The Other (More Important) Market Risk

Doug Walters, CFA
Our latest Insights explains why the most important risk in investing isn’t volatility—it’s the potential for permanent loss of capital. We contrast the durability of Quality and Value–driven investments with the uncertain recoverability of assets like cryptocurrencies.

Contributed by Doug Walters, David Lemire, Max Berkovich, Matthew Johnson

Volatility gets most of the attention in investing, but it’s not the risk that matters most, in my opinion. The one that shapes long‑term outcomes and distinguishes prudent investing from speculation is permanent loss of capital. The phrase sounds straightforward, yet it’s not well understood.

What we are talking about is the difference between an asset that can recover and one that may never recover. It’s the dividing line between disciplined investing and largely avoidable damage. So, let’s dig in.
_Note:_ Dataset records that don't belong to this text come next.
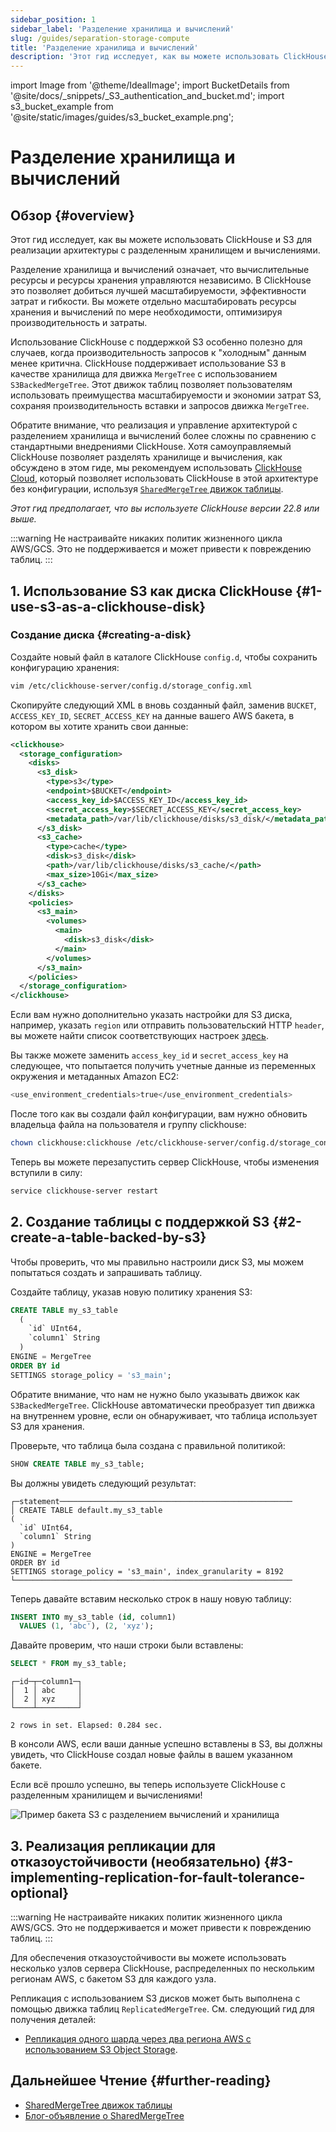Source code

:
 ```yaml
---
sidebar_position: 1
sidebar_label: 'Разделение хранилища и вычислений'
slug: /guides/separation-storage-compute
title: 'Разделение хранилища и вычислений'
description: 'Этот гид исследует, как вы можете использовать ClickHouse и S3 для реализации архитектуры с разделенным хранилищем и вычислениями.'
---
```


import Image from '@theme/IdealImage';
import BucketDetails from '@site/docs/_snippets/_S3_authentication_and_bucket.md';
import s3_bucket_example from '@site/static/images/guides/s3_bucket_example.png';


# Разделение хранилища и вычислений

## Обзор {#overview}

Этот гид исследует, как вы можете использовать ClickHouse и S3 для реализации архитектуры с разделенным хранилищем и вычислениями.

Разделение хранилища и вычислений означает, что вычислительные ресурсы и ресурсы хранения управляются независимо. В ClickHouse это позволяет добиться лучшей масштабируемости, эффективности затрат и гибкости. Вы можете отдельно масштабировать ресурсы хранения и вычислений по мере необходимости, оптимизируя производительность и затраты.

Использование ClickHouse с поддержкой S3 особенно полезно для случаев, когда производительность запросов к "холодным" данным менее критична. ClickHouse поддерживает использование S3 в качестве хранилища для движка `MergeTree` с использованием `S3BackedMergeTree`. Этот движок таблиц позволяет пользователям использовать преимущества масштабируемости и экономии затрат S3, сохраняя производительность вставки и запросов движка `MergeTree`.

Обратите внимание, что реализация и управление архитектурой с разделением хранилища и вычислений более сложны по сравнению с стандартными внедрениями ClickHouse. Хотя самоуправляемый ClickHouse позволяет разделять хранилище и вычисления, как обсуждено в этом гиде, мы рекомендуем использовать [ClickHouse Cloud](https://clickhouse.com/cloud), который позволяет использовать ClickHouse в этой архитектуре без конфигурации, используя [`SharedMergeTree` движок таблицы](/cloud/reference/shared-merge-tree).

*Этот гид предполагает, что вы используете ClickHouse версии 22.8 или выше.*

:::warning
Не настраивайте никаких политик жизненного цикла AWS/GCS. Это не поддерживается и может привести к повреждению таблиц.
:::

## 1. Использование S3 как диска ClickHouse {#1-use-s3-as-a-clickhouse-disk}

### Создание диска {#creating-a-disk}

Создайте новый файл в каталоге ClickHouse `config.d`, чтобы сохранить конфигурацию хранения:

```bash
vim /etc/clickhouse-server/config.d/storage_config.xml
```

Скопируйте следующий XML в вновь созданный файл, заменив `BUCKET`, `ACCESS_KEY_ID`, `SECRET_ACCESS_KEY` на данные вашего AWS бакета, в котором вы хотите хранить свои данные:

```xml
<clickhouse>
  <storage_configuration>
    <disks>
      <s3_disk>
        <type>s3</type>
        <endpoint>$BUCKET</endpoint>
        <access_key_id>$ACCESS_KEY_ID</access_key_id>
        <secret_access_key>$SECRET_ACCESS_KEY</secret_access_key>
        <metadata_path>/var/lib/clickhouse/disks/s3_disk/</metadata_path>
      </s3_disk>
      <s3_cache>
        <type>cache</type>
        <disk>s3_disk</disk>
        <path>/var/lib/clickhouse/disks/s3_cache/</path>
        <max_size>10Gi</max_size>
      </s3_cache>
    </disks>
    <policies>
      <s3_main>
        <volumes>
          <main>
            <disk>s3_disk</disk>
          </main>
        </volumes>
      </s3_main>
    </policies>
  </storage_configuration>
</clickhouse>
```

Если вам нужно дополнительно указать настройки для S3 диска, например, указать `region` или отправить пользовательский HTTP `header`, вы можете найти список соответствующих настроек [здесь](/engines/table-engines/mergetree-family/mergetree.md/#table_engine-mergetree-s3).

Вы также можете заменить `access_key_id` и `secret_access_key` на следующее, что попытается получить учетные данные из переменных окружения и метаданных Amazon EC2:

```bash
<use_environment_credentials>true</use_environment_credentials>
```

После того как вы создали файл конфигурации, вам нужно обновить владельца файла на пользователя и группу clickhouse:

```bash
chown clickhouse:clickhouse /etc/clickhouse-server/config.d/storage_config.xml
```

Теперь вы можете перезапустить сервер ClickHouse, чтобы изменения вступили в силу:

```bash
service clickhouse-server restart
```

## 2. Создание таблицы с поддержкой S3 {#2-create-a-table-backed-by-s3}

Чтобы проверить, что мы правильно настроили диск S3, мы можем попытаться создать и запрашивать таблицу.

Создайте таблицу, указав новую политику хранения S3:

```sql
CREATE TABLE my_s3_table
  (
    `id` UInt64,
    `column1` String
  )
ENGINE = MergeTree
ORDER BY id
SETTINGS storage_policy = 's3_main';
```

Обратите внимание, что нам не нужно было указывать движок как `S3BackedMergeTree`. ClickHouse автоматически преобразует тип движка на внутреннем уровне, если он обнаруживает, что таблица использует S3 для хранения.

Проверьте, что таблица была создана с правильной политикой:

```sql
SHOW CREATE TABLE my_s3_table;
```

Вы должны увидеть следующий результат:

```response
┌─statement────────────────────────────────────────────────────
│ CREATE TABLE default.my_s3_table
(
  `id` UInt64,
  `column1` String
)
ENGINE = MergeTree
ORDER BY id
SETTINGS storage_policy = 's3_main', index_granularity = 8192
└──────────────────────────────────────────────────────────────
```

Теперь давайте вставим несколько строк в нашу новую таблицу:

```sql
INSERT INTO my_s3_table (id, column1)
  VALUES (1, 'abc'), (2, 'xyz');
```

Давайте проверим, что наши строки были вставлены:

```sql
SELECT * FROM my_s3_table;
```

```response
┌─id─┬─column1─┐
│  1 │ abc     │
│  2 │ xyz     │
└────┴─────────┘

2 rows in set. Elapsed: 0.284 sec.
```

В консоли AWS, если ваши данные успешно вставлены в S3, вы должны увидеть, что ClickHouse создал новые файлы в вашем указанном бакете.

Если всё прошло успешно, вы теперь используете ClickHouse с разделенным хранилищем и вычислениями!

<Image img={s3_bucket_example} size="md" alt="Пример бакета S3 с разделением вычислений и хранилища" border/>

## 3. Реализация репликации для отказоустойчивости (необязательно) {#3-implementing-replication-for-fault-tolerance-optional}

:::warning
Не настраивайте никаких политик жизненного цикла AWS/GCS. Это не поддерживается и может привести к повреждению таблиц.
:::

Для обеспечения отказоустойчивости вы можете использовать несколько узлов сервера ClickHouse, распределенных по нескольким регионам AWS, с бакетом S3 для каждого узла.

Репликация с использованием S3 дисков может быть выполнена с помощью движка таблиц `ReplicatedMergeTree`. См. следующий гид для получения деталей:
- [Репликация одного шарда через два региона AWS с использованием S3 Object Storage](/integrations/s3#s3-multi-region).

## Дальнейшее Чтение {#further-reading}

- [SharedMergeTree движок таблицы](/cloud/reference/shared-merge-tree)
- [Блог-объявление о SharedMergeTree](https://clickhouse.com/blog/clickhouse-cloud-boosts-performance-with-sharedmergetree-and-lightweight-updates)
Consider Quality and Value

Two of the most durable investment factors, Quality and Value, work especially well when considered together. Value helps ensure investors are buying companies at prices that reflect, or even understate, their intrinsic worth. Quality helps ensure that those companies possess the financial strength, operational resilience, and balance‑sheet discipline needed to protect that intrinsic value over time.

Even when markets temporarily misprice companies that exhibit both Quality and Value characteristics, the underlying fundamentals continue to operate. Cash flows accumulate. Balance sheets remain sound. Competitive advantages persist. Management teams continue to reinvest, innovate, and adapt. Over time, these fundamentals tend to draw market prices back toward fair value.

In short, the risk of permanent loss of capital is diminished.

The Cryptocurrency Counterpoint

It’s too easy to pick on cryptocurrencies this week. But we will anyway. Bitcoin, the bellwether digital currency, had fallen about 50% from its 2025 peak as of last week. Unlike stocks that possess Quality and Value, cryptos typically do not have earnings, cash flows, or a balance sheet that can support valuation. Their worth depends almost entirely on future adoption and the collective belief that others will continue to ascribe value to them.

In other words, the risk of permanent loss of capital is high.

The underlying blockchain technology may offer utility in areas such as decentralized settlement, digital ownership, or global transfers, but Bitcoin is not a good currency. For something to function as a currency, it should be a stable store of value and an effective medium of exchange. The consistent high volatility is evidence enough for us that Bitcoin fails that test.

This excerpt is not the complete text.